FIG. 1.

Kinetics of disappearance of 60S ribosomal subunits and inhibition of protein synthesis in eIF6-depleted cells. (A) Exponentially growing cultures of KSY603[GAL10::Ub-HA-TIF6] cells in SGal−Met medium were transferred to SD−Met medium and allowed to grow. At the indicated times, cell lysates were prepared from 1 A₆₀₀ unit of cells, and approximately 100 μg of protein from each cell lysate was analyzed by Western blotting using monoclonal anti-HA antibodies as probes. (B) Total ribosomes were isolated from KSY603 (●) and control wild-type (■) cells at indicated times following a shift of each culture from SGal-Met to SD-Met medium. Ribosomes were dissociated into subunits and sedimented through 15 to 40% sucrose gradients as described in Materials and Methods and in reference 29. (C) Rates of protein synthesis.
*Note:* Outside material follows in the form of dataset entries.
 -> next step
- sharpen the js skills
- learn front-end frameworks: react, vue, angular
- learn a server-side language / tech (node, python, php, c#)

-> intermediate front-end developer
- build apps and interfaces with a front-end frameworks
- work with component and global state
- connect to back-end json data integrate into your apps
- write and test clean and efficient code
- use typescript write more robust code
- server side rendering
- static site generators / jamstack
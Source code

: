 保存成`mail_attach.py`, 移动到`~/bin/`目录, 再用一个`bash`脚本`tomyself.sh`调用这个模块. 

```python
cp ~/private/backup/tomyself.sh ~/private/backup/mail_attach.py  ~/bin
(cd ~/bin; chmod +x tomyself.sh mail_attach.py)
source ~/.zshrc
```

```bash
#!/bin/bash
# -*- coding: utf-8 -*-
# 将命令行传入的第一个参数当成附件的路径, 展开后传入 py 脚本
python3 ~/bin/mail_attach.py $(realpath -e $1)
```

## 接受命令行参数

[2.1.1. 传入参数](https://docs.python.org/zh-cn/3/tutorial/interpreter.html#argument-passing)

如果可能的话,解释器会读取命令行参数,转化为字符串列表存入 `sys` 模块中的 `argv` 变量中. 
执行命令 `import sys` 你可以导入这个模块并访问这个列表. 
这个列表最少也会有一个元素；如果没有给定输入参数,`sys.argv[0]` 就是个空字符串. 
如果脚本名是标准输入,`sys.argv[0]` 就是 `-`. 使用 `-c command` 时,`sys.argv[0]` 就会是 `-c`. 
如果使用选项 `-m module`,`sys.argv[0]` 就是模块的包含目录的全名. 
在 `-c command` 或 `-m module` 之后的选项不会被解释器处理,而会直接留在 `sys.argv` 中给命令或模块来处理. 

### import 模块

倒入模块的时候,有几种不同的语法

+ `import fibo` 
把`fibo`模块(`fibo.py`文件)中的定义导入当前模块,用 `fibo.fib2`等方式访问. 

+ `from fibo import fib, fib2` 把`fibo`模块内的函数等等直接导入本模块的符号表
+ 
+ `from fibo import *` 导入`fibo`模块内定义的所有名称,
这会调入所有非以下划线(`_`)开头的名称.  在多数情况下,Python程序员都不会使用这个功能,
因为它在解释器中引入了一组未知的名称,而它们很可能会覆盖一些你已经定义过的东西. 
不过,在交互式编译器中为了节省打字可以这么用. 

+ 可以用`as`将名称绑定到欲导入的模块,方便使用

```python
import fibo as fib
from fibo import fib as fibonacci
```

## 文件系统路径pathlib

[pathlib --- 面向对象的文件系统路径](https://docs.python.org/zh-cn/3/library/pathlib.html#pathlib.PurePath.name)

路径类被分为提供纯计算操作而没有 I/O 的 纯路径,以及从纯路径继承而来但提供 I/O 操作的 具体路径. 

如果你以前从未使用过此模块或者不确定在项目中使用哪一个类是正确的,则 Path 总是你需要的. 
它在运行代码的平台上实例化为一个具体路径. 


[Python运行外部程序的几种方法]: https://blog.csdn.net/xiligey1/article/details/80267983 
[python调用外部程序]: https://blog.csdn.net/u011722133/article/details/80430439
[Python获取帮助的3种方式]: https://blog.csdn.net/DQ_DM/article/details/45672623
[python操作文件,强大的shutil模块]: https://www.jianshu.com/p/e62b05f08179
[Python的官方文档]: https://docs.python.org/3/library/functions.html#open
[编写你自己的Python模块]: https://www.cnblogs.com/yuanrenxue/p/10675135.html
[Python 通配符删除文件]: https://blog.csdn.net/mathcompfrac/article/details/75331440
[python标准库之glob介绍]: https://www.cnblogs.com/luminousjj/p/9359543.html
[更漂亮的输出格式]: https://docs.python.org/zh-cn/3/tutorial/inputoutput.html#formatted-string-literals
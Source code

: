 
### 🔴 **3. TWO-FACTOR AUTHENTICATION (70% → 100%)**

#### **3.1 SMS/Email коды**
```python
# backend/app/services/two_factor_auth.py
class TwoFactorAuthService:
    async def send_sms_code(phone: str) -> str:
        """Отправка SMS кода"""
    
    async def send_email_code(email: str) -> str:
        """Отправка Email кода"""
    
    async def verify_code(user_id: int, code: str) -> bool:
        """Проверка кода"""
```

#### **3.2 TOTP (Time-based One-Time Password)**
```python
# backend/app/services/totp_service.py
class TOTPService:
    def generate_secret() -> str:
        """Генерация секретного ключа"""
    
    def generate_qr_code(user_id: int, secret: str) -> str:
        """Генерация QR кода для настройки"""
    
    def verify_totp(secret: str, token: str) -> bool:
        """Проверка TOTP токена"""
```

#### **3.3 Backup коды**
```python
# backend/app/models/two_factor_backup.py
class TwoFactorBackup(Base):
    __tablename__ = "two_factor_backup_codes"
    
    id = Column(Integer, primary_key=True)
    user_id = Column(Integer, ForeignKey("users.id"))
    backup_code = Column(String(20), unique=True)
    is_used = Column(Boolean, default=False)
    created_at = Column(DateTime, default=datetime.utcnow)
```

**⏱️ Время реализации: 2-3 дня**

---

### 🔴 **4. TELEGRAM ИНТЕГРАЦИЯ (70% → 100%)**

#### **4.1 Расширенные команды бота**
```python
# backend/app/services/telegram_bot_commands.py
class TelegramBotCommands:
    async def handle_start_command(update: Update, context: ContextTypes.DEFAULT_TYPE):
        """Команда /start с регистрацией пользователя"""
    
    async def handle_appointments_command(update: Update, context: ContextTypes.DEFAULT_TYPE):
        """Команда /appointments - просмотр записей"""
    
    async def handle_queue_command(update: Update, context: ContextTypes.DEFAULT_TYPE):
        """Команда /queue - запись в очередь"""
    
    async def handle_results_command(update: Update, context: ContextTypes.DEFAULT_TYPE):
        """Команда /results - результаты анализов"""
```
At the indicated times following shift of cells from SGal-Met to SD-Met medium, 1 A₆₀₀ unit of cells from each culture was harvested and suspended in 300 μl of SD-Met medium containing 0.5 μCi of [³⁵S]methionine (1,175 Ci/mmol), and cells were shaken for 5 min at 30°C. The pulse was then terminated by the addition of a stop buffer containing unlabeled methionine (1.8 mg/ml) and cycloheximide (50 μg/ml). The rate of protein synthesis at each time point was calculated as described previously (29). The data presented in panels B and C are averages of two independent experiments.